- **Work instructions**
Skip every picture. Print each line from the one containing "[Chaturbate videos archives](https://peachurnet.com/)" through the end of the records below, word for word.

Rendered images with source text
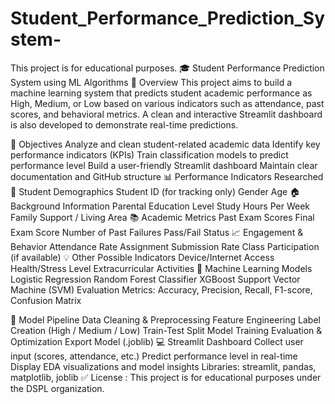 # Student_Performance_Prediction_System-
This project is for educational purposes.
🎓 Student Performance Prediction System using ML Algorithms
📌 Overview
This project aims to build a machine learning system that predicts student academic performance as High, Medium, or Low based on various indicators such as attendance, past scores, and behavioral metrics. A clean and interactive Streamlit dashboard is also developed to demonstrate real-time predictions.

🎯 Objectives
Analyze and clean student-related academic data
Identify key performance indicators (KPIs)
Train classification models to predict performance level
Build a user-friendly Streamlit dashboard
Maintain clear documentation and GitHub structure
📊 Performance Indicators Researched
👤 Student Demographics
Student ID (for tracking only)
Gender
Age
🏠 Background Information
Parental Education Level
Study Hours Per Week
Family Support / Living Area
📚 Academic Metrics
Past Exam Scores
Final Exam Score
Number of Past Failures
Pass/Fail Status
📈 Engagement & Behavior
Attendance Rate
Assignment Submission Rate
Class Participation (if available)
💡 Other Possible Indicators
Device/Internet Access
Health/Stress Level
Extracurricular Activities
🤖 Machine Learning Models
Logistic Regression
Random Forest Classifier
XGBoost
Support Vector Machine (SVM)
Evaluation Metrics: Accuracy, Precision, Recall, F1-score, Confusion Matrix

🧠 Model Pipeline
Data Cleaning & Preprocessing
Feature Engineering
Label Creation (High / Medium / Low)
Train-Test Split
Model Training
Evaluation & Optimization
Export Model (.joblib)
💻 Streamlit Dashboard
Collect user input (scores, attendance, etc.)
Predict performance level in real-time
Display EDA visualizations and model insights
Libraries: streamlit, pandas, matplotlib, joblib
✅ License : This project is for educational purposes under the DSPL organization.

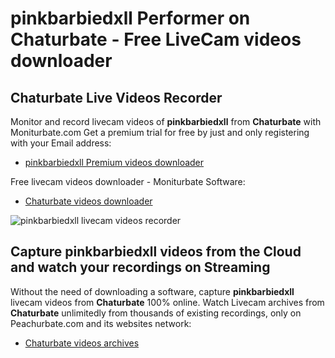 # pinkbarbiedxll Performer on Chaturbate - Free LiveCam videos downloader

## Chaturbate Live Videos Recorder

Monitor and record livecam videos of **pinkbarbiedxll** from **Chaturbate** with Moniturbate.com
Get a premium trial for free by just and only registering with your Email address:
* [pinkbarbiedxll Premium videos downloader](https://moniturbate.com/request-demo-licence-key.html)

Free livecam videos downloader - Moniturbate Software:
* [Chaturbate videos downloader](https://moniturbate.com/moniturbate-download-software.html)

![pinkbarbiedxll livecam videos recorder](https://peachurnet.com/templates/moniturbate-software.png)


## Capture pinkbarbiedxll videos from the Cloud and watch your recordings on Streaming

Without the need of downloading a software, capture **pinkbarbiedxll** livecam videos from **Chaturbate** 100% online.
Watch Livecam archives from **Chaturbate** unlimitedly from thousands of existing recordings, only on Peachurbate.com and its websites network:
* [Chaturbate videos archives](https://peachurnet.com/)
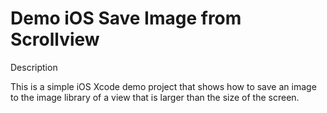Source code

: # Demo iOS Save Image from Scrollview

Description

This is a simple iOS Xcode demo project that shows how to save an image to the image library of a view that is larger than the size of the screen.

- **Output of the exercise**
* [Chaturbate videos archives](https://peachurnet.com/)
Source code

: # Demo iOS Save Image from Scrollview

Description

This is a simple iOS Xcode demo project that shows how to save an image to the image library of a view that is larger than the size of the screen.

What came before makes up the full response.